In other words, I would like to use something like this (which I use just fine in my view unit tests):
self.client = Client()
self.user = User.objects.create_user('temporary', 'temporary@gmail.com', 'temporary')
self.user.save()
self.client.login(username='temporary', password='temporary')
in my Selenium tests so I don't have to repeat the lengthy manual login process in every one of my tests (since I've already tested the login system in earlier tests as I said before)
As of right now, I just copy and paste the 'login flow' Selenium instructions for each of my tests that require login. This causes my tests to take an addition 5-6 seconds each and it makes my function_tests.py file very bloated.
All my Googling has brought me to pages teaching me how to test login with Selenium.
Thanks in advance.
You can't login user from selenium driver. It's just impossible without some hacks.
But you can login once per TestCase by moving it to setUp method.
You can also avoid copy-pasting by creating you class inhereted from LiveServerTestCase.
UPDATE
This code worked for me:
self.client.login(username=superuser.username, password='superpassword') #Native django test client
cookie = self.client.cookies['sessionid']
self.browser.get(self.live_server_url + '/admin/') #selenium will set cookie domain based on current page domain
self.browser.add_cookie({'name': 'sessionid', 'value': cookie.value, 'secure': False, 'path': '/'})
self.browser.refresh() #need to update page for logged in user
self.browser.get(self.live_server_url + '/admin/')
In Django 1.8 it is possible to create a pre-authenticated session cookie and pass it to Selenium.
In order to do this, you'll have to:
- Create a new session in your backend;
- Generate a cookie with that newly created session data;
- Pass that cookie to your Selenium webdriver.
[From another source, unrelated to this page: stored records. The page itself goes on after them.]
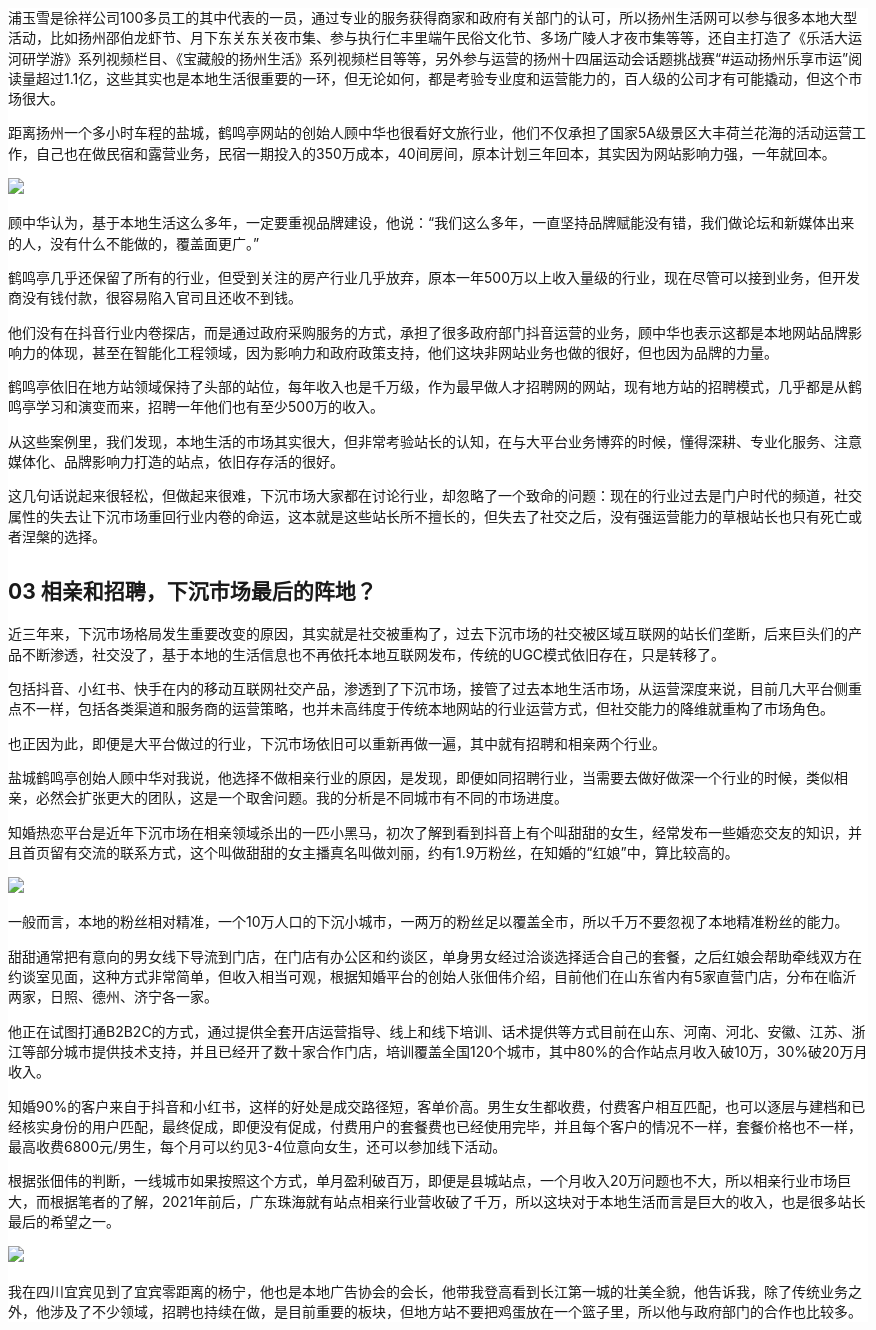浦玉雪是徐祥公司100多员工的其中代表的一员，通过专业的服务获得商家和政府有关部门的认可，所以扬州生活网可以参与很多本地大型活动，比如扬州邵伯龙虾节、月下东关东关夜市集、参与执行仁丰里端午民俗文化节、多场广陵人才夜市集等等，还自主打造了《乐活大运河研学游》系列视频栏目、《宝藏般的扬州生活》系列视频栏目等等，另外参与运营的扬州十四届运动会话题挑战赛“#运动扬州乐享市运”阅读量超过1.1亿，这些其实也是本地生活很重要的一环，但无论如何，都是考验专业度和运营能力的，百人级的公司才有可能撬动，但这个市场很大。

距离扬州一个多小时车程的盐城，鹤鸣亭网站的创始人顾中华也很看好文旅行业，他们不仅承担了国家5A级景区大丰荷兰花海的活动运营工作，自己也在做民宿和露营业务，民宿一期投入的350万成本，40间房间，原本计划三年回本，其实因为网站影响力强，一年就回本。

![](https://image.woshipm.com/wp-files/2024/02/L3Mw2GUjbdXx3KzUVFFe.jpeg)

顾中华认为，基于本地生活这么多年，一定要重视品牌建设，他说：“我们这么多年，一直坚持品牌赋能没有错，我们做论坛和新媒体出来的人，没有什么不能做的，覆盖面更广。”

鹤鸣亭几乎还保留了所有的行业，但受到关注的房产行业几乎放弃，原本一年500万以上收入量级的行业，现在尽管可以接到业务，但开发商没有钱付款，很容易陷入官司且还收不到钱。

他们没有在抖音行业内卷探店，而是通过政府采购服务的方式，承担了很多政府部门抖音运营的业务，顾中华也表示这都是本地网站品牌影响力的体现，甚至在智能化工程领域，因为影响力和政府政策支持，他们这块非网站业务也做的很好，但也因为品牌的力量。

鹤鸣亭依旧在地方站领域保持了头部的站位，每年收入也是千万级，作为最早做人才招聘网的网站，现有地方站的招聘模式，几乎都是从鹤鸣亭学习和演变而来，招聘一年他们也有至少500万的收入。

从这些案例里，我们发现，本地生活的市场其实很大，但非常考验站长的认知，在与大平台业务博弈的时候，懂得深耕、专业化服务、注意媒体化、品牌影响力打造的站点，依旧存存活的很好。

这几句话说起来很轻松，但做起来很难，下沉市场大家都在讨论行业，却忽略了一个致命的问题：现在的行业过去是门户时代的频道，社交属性的失去让下沉市场重回行业内卷的命运，这本就是这些站长所不擅长的，但失去了社交之后，没有强运营能力的草根站长也只有死亡或者涅槃的选择。

## 03 相亲和招聘，下沉市场最后的阵地？

近三年来，下沉市场格局发生重要改变的原因，其实就是社交被重构了，过去下沉市场的社交被区域互联网的站长们垄断，后来巨头们的产品不断渗透，社交没了，基于本地的生活信息也不再依托本地互联网发布，传统的UGC模式依旧存在，只是转移了。

包括抖音、小红书、快手在内的移动互联网社交产品，渗透到了下沉市场，接管了过去本地生活市场，从运营深度来说，目前几大平台侧重点不一样，包括各类渠道和服务商的运营策略，也并未高纬度于传统本地网站的行业运营方式，但社交能力的降维就重构了市场角色。

也正因为此，即便是大平台做过的行业，下沉市场依旧可以重新再做一遍，其中就有招聘和相亲两个行业。

盐城鹤鸣亭创始人顾中华对我说，他选择不做相亲行业的原因，是发现，即便如同招聘行业，当需要去做好做深一个行业的时候，类似相亲，必然会扩张更大的团队，这是一个取舍问题。我的分析是不同城市有不同的市场进度。

知婚热恋平台是近年下沉市场在相亲领域杀出的一匹小黑马，初次了解到看到抖音上有个叫甜甜的女生，经常发布一些婚恋交友的知识，并且首页留有交流的联系方式，这个叫做甜甜的女主播真名叫做刘丽，约有1.9万粉丝，在知婚的“红娘”中，算比较高的。

![](https://image.woshipm.com/wp-files/2024/02/Jx8aHLmaHEfHwm40RhW3.jpeg)

一般而言，本地的粉丝相对精准，一个10万人口的下沉小城市，一两万的粉丝足以覆盖全市，所以千万不要忽视了本地精准粉丝的能力。

甜甜通常把有意向的男女线下导流到门店，在门店有办公区和约谈区，单身男女经过洽谈选择适合自己的套餐，之后红娘会帮助牵线双方在约谈室见面，这种方式非常简单，但收入相当可观，根据知婚平台的创始人张佃伟介绍，目前他们在山东省内有5家直营门店，分布在临沂两家，日照、德州、济宁各一家。

他正在试图打通B2B2C的方式，通过提供全套开店运营指导、线上和线下培训、话术提供等方式目前在山东、河南、河北、安徽、江苏、浙江等部分城市提供技术支持，并且已经开了数十家合作门店，培训覆盖全国120个城市，其中80%的合作站点月收入破10万，30%破20万月收入。

知婚90%的客户来自于抖音和小红书，这样的好处是成交路径短，客单价高。男生女生都收费，付费客户相互匹配，也可以逐层与建档和已经核实身份的用户匹配，最终促成，即便没有促成，付费用户的套餐费也已经使用完毕，并且每个客户的情况不一样，套餐价格也不一样，最高收费6800元/男生，每个月可以约见3-4位意向女生，还可以参加线下活动。

根据张佃伟的判断，一线城市如果按照这个方式，单月盈利破百万，即便是县城站点，一个月收入20万问题也不大，所以相亲行业市场巨大，而根据笔者的了解，2021年前后，广东珠海就有站点相亲行业营收破了千万，所以这块对于本地生活而言是巨大的收入，也是很多站长最后的希望之一。

![](https://image.woshipm.com/wp-files/2024/02/iMpyT9Yrbnmozwy2CuL4.jpeg)

我在四川宜宾见到了宜宾零距离的杨宁，他也是本地广告协会的会长，他带我登高看到长江第一城的壮美全貌，他告诉我，除了传统业务之外，他涉及了不少领域，招聘也持续在做，是目前重要的板块，但地方站不要把鸡蛋放在一个篮子里，所以他与政府部门的合作也比较多。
The session and cookie creation logic goes like this:
# create_session_cookie.py
from django.conf import settings
from django.contrib.auth import (
SESSION_KEY, BACKEND_SESSION_KEY, HASH_SESSION_KEY,
get_user_model
)
from django.contrib.sessions.backends.db import SessionStore
def create_session_cookie(username, password):
# First, create a new test user
user = get_user_model()
user.objects.create_user(username=username, password=password)
# Then create the authenticated session using the new user credentials
session = SessionStore()
session[SESSION_KEY] = user.pk
session[BACKEND_SESSION_KEY] = settings.AUTHENTICATION_BACKENDS[0]
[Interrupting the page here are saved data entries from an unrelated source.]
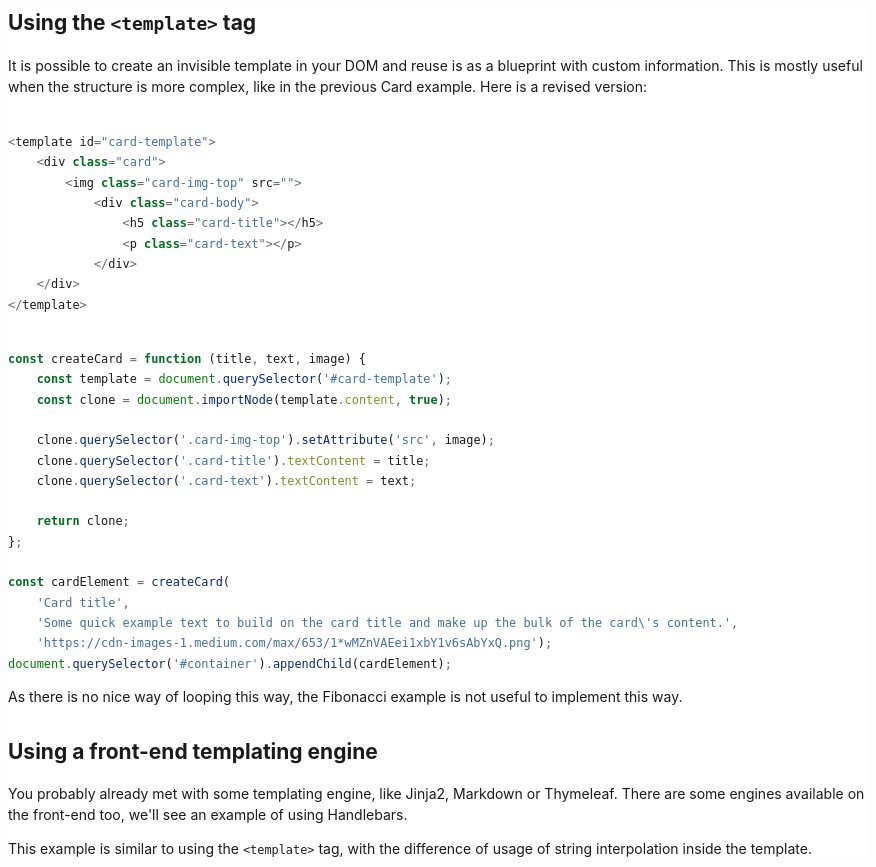 ## Using the `<template>` tag

It is possible to create an invisible template in your DOM and reuse is as a blueprint with custom information. This is
mostly useful when the structure is more complex, like in the previous Card example. Here is a revised version:

```javascript

<template id="card-template">
    <div class="card">
        <img class="card-img-top" src="">
            <div class="card-body">
                <h5 class="card-title"></h5>
                <p class="card-text"></p>
            </div>
    </div>
</template>
```

```javascript

const createCard = function (title, text, image) {
    const template = document.querySelector('#card-template');
    const clone = document.importNode(template.content, true);

    clone.querySelector('.card-img-top').setAttribute('src', image);
    clone.querySelector('.card-title').textContent = title;
    clone.querySelector('.card-text').textContent = text;

    return clone;
};

const cardElement = createCard(
    'Card title',
    'Some quick example text to build on the card title and make up the bulk of the card\'s content.',
    'https://cdn-images-1.medium.com/max/653/1*wMZnVAEei1xbY1v6sAbYxQ.png');
document.querySelector('#container').appendChild(cardElement);
```

As there is no nice way of looping this way, the Fibonacci example is not useful to implement this way.

## Using a front-end templating engine

You probably already met with some templating engine, like Jinja2, Markdown or Thymeleaf. There are some engines
available on the front-end too, we'll see an example of using Handlebars.

This example is similar to using the `<template>` tag, with the difference of usage of string interpolation inside the
template.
session[HASH_SESSION_KEY] = user.get_session_auth_hash()
session.save()
# Finally, create the cookie dictionary
cookie = {
'name': settings.SESSION_COOKIE_NAME,
'value': session.session_key,
'secure': False,
'path': '/',
}
return cookie
Now, inside your Selenium tests:
#selenium_tests.py
# assuming self.webdriver is the selenium.webdriver obj.
from create_session_cookie import create_session_cookie
session_cookie = create_session_cookie(
email='test@email.com', password='top_secret'
)
# visit some url in your domain to setup Selenium.
# (404 pages load the quickest)
self.driver.get('your-url' + '/404-non-existent/')
# add the newly created session cookie to selenium webdriver.
self.driver.add_cookie(session_cookie)
# refresh to exchange cookies with the server.
self.driver.refresh()
# This time user should present as logged in.